▶ WHAT TO DO:
Restate every record word for word, without the pictures.

[Stored data]
BEGIN
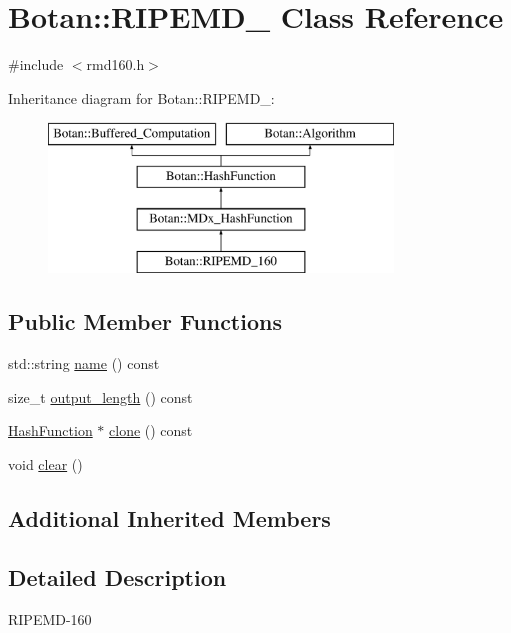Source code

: \hypertarget{classBotan_1_1RIPEMD__160}{\section{Botan\-:\-:R\-I\-P\-E\-M\-D\-\_ Class Reference}
\label{classBotan_1_1RIPEMD__160}
}


{\ttfamily \#include $<$rmd160.\-h$>$}

Inheritance diagram for Botan\-:\-:R\-I\-P\-E\-M\-D\-\_\-:\begin{figure}[H]
\begin{center}
\leavevmode
\includegraphics[height=4.000000cm]{classBotan_1_1RIPEMD__160}
\end{center}
\end{figure}
\subsection*{Public Member Functions}
\begin{DoxyCompactItemize}
\item 
std\-::string \hyperlink{classBotan_1_1RIPEMD__160_a16740c2a11e3095c3c8edf6baeba646a}{name} () const 
\item 
size\-\_\-t \hyperlink{classBotan_1_1RIPEMD__160_a88d7572c83a1219cc58cc9c4dff110a4}{output\-\_\-length} () const 
\item 
\hyperlink{classBotan_1_1HashFunction}{Hash\-Function} $\ast$ \hyperlink{classBotan_1_1RIPEMD__160_a93e5ee0a9eb425f5193cbc8acd60e774}{clone} () const 
\item 
void \hyperlink{classBotan_1_1RIPEMD__160_a0069ab6fb786e451d72f5b806423a7b8}{clear} ()
\end{DoxyCompactItemize}
\subsection*{Additional Inherited Members}


\subsection{Detailed Description}
R\-I\-P\-E\-M\-D-\/160 

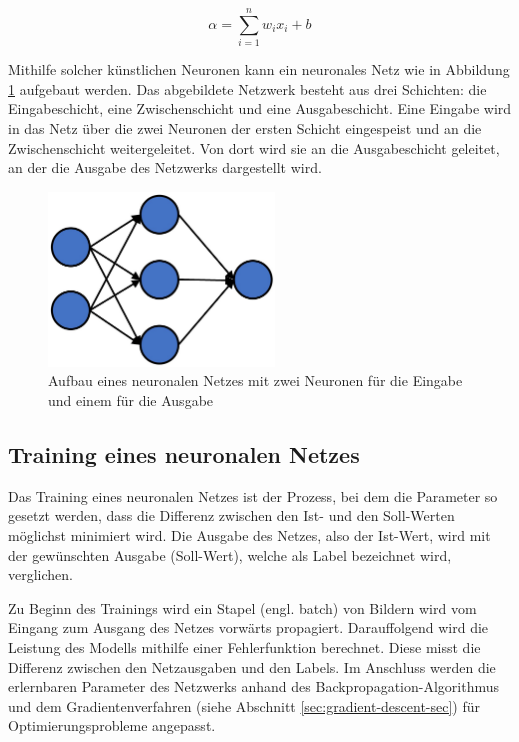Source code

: \begin{equation}\label{eq:uebertragungsfunktion_perzeptron}
\alpha=\sum_{i=1}^{n}w_i x_i + b
\end{equation}

Mithilfe solcher künstlichen Neuronen kann ein neuronales Netz wie in Abbildung \ref{fig:mlp-fig} aufgebaut werden. Das abgebildete Netzwerk besteht aus drei Schichten: die Eingabeschicht, eine Zwischenschicht und eine Ausgabeschicht. Eine Eingabe wird in das Netz über die zwei Neuronen der ersten Schicht eingespeist und an die Zwischenschicht weitergeleitet. Von dort wird sie an die Ausgabeschicht geleitet, an der die Ausgabe des Netzwerks dargestellt wird.

\begin{figure}[h!]
\centering
\includegraphics[width=6cm]{98_images/mlp.png}
\caption{Aufbau eines neuronalen Netzes mit zwei Neuronen für die Eingabe und einem für die Ausgabe}
\label{fig:mlp-fig}
\end{figure}


%
%
\subsection{Training eines neuronalen Netzes}
Das Training eines neuronalen Netzes ist der Prozess, bei dem die Parameter so gesetzt werden, dass die Differenz zwischen den Ist- und den Soll-Werten möglichst minimiert wird. Die Ausgabe des Netzes, also der Ist-Wert, wird mit der gewünschten Ausgabe (Soll-Wert), welche als Label bezeichnet wird, verglichen. \cite{cnns-an-overview-and-application-in-radiology}

\mypar Zu Beginn des Trainings wird ein Stapel (engl. batch) von Bildern wird vom Eingang zum Ausgang des Netzes vorwärts propagiert. Darauffolgend wird die Leistung des Modells mithilfe einer Fehlerfunktion berechnet. Diese misst die Differenz zwischen den Netzausgaben und den Labels. Im Anschluss werden die erlernbaren Parameter des Netzwerks anhand des Backpropagation-Algorithmus \cite{rumelhart1985learning} und dem Gradientenverfahren (siehe Abschnitt \ref{sec:gradient-descent-sec}) für Optimierungsprobleme angepasst. \cite{cnns-an-overview-and-application-in-radiology}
END
▶ EXERCISE OUTPUT:
Source code

: \hypertarget{classBotan_1_1RIPEMD__160}{\section{Botan\-:\-:R\-I\-P\-E\-M\-D\-\_ Class Reference}
\label{classBotan_1_1RIPEMD__160}
}


{\ttfamily \#include $<$rmd160.\-h$>$}

Inheritance diagram for Botan\-:\-:R\-I\-P\-E\-M\-D\-\_\-:\begin{figure}[H]
\begin{center}
\leavevmode
\includegraphics[height=4.000000cm]{classBotan_1_1RIPEMD__160}
\end{center}
\end{figure}
\subsection*{Public Member Functions}
\begin{DoxyCompactItemize}
\item 
std\-::string \hyperlink{classBotan_1_1RIPEMD__160_a16740c2a11e3095c3c8edf6baeba646a}{name} () const 
\item 
size\-\_\-t \hyperlink{classBotan_1_1RIPEMD__160_a88d7572c83a1219cc58cc9c4dff110a4}{output\-\_\-length} () const 
\item 
\hyperlink{classBotan_1_1HashFunction}{Hash\-Function} $\ast$ \hyperlink{classBotan_1_1RIPEMD__160_a93e5ee0a9eb425f5193cbc8acd60e774}{clone} () const 
\item 
void \hyperlink{classBotan_1_1RIPEMD__160_a0069ab6fb786e451d72f5b806423a7b8}{clear} ()
\end{DoxyCompactItemize}
\subsection*{Additional Inherited Members}


\subsection{Detailed Description}
R\-I\-P\-E\-M\-D-\/160 

Source code

: \begin{equation}\label{eq:uebertragungsfunktion_perzeptron}
\alpha=\sum_{i=1}^{n}w_i x_i + b
\end{equation}

Mithilfe solcher künstlichen Neuronen kann ein neuronales Netz wie in Abbildung \ref{fig:mlp-fig} aufgebaut werden. Das abgebildete Netzwerk besteht aus drei Schichten: die Eingabeschicht, eine Zwischenschicht und eine Ausgabeschicht. Eine Eingabe wird in das Netz über die zwei Neuronen der ersten Schicht eingespeist und an die Zwischenschicht weitergeleitet. Von dort wird sie an die Ausgabeschicht geleitet, an der die Ausgabe des Netzwerks dargestellt wird.

\begin{figure}[h!]
\centering
\includegraphics[width=6cm]{98_images/mlp.png}
\caption{Aufbau eines neuronalen Netzes mit zwei Neuronen für die Eingabe und einem für die Ausgabe}
\label{fig:mlp-fig}
\end{figure}


%
%
\subsection{Training eines neuronalen Netzes}
Das Training eines neuronalen Netzes ist der Prozess, bei dem die Parameter so gesetzt werden, dass die Differenz zwischen den Ist- und den Soll-Werten möglichst minimiert wird. Die Ausgabe des Netzes, also der Ist-Wert, wird mit der gewünschten Ausgabe (Soll-Wert), welche als Label bezeichnet wird, verglichen. \cite{cnns-an-overview-and-application-in-radiology}

\mypar Zu Beginn des Trainings wird ein Stapel (engl. batch) von Bildern wird vom Eingang zum Ausgang des Netzes vorwärts propagiert. Darauffolgend wird die Leistung des Modells mithilfe einer Fehlerfunktion berechnet. Diese misst die Differenz zwischen den Netzausgaben und den Labels. Im Anschluss werden die erlernbaren Parameter des Netzwerks anhand des Backpropagation-Algorithmus \cite{rumelhart1985learning} und dem Gradientenverfahren (siehe Abschnitt \ref{sec:gradient-descent-sec}) für Optimierungsprobleme angepasst. \cite{cnns-an-overview-and-application-in-radiology}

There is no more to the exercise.